=== DATA ===

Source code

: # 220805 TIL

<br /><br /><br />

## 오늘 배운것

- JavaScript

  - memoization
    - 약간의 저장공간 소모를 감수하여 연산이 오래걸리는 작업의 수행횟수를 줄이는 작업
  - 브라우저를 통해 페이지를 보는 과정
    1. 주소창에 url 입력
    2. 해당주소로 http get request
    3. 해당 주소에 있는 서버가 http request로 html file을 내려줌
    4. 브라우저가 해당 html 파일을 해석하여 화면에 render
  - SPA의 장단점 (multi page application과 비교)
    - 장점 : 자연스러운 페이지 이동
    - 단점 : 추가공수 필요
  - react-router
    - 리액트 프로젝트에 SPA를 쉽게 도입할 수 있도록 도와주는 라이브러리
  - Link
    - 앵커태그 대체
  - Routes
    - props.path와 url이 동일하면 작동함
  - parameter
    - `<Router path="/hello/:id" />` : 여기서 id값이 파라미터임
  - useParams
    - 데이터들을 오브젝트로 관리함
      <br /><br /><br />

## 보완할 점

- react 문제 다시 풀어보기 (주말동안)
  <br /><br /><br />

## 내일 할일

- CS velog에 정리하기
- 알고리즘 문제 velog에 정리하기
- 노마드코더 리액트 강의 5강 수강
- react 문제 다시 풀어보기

===

(BRIEF)
Looking at the entries above, how many lines contain the word "html"? Answer with the number alone.

(WRITTEN RESPONSE)
2